◆ PROBLEM DETAILS ◆
Filter the data below, keeping only lines that contain "newcommand".
+---+
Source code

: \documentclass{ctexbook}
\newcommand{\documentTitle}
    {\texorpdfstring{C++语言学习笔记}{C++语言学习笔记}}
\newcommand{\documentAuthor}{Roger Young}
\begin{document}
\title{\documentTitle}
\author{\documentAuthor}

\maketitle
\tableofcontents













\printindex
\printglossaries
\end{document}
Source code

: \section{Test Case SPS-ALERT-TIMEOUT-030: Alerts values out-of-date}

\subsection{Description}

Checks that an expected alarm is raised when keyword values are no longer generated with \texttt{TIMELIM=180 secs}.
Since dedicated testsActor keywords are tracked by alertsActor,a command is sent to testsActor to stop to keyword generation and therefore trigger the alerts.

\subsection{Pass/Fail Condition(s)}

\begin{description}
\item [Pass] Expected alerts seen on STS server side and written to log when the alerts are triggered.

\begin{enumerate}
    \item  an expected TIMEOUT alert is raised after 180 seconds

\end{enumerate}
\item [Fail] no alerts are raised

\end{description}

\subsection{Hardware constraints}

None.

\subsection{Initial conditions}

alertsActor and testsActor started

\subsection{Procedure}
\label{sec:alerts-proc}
+---+
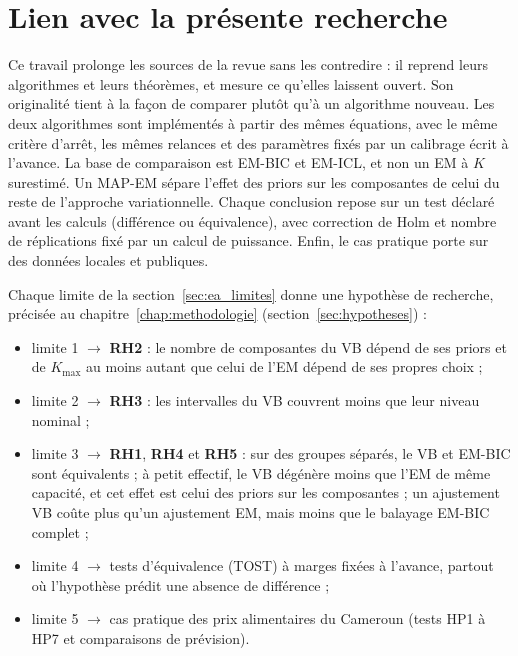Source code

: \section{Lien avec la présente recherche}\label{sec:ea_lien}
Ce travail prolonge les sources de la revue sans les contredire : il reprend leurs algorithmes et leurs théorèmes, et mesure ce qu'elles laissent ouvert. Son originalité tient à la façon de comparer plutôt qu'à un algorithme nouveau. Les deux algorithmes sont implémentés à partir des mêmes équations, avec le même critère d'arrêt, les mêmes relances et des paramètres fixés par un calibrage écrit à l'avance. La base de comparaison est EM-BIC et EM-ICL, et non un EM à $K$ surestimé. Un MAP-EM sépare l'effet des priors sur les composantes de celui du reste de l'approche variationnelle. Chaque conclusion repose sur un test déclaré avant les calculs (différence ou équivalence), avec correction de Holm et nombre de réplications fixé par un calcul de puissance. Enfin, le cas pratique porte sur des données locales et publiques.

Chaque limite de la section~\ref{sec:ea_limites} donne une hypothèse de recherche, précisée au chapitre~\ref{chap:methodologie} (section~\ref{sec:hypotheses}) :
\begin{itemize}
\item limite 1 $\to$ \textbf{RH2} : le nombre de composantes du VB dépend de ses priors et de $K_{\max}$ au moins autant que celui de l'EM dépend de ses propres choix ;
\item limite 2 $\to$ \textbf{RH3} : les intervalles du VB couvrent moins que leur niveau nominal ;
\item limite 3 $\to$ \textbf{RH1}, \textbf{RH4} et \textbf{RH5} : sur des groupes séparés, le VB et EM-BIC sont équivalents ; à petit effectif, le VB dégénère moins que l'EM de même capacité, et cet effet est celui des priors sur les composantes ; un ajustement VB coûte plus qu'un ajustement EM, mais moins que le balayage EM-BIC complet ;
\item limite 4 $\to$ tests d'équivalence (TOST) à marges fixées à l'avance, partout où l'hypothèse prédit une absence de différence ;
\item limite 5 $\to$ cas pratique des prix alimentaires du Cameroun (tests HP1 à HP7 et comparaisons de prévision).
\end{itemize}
+---+
◆ ANSWER SPACE ◆
\newcommand{\documentTitle}
\newcommand{\documentAuthor}{Roger Young}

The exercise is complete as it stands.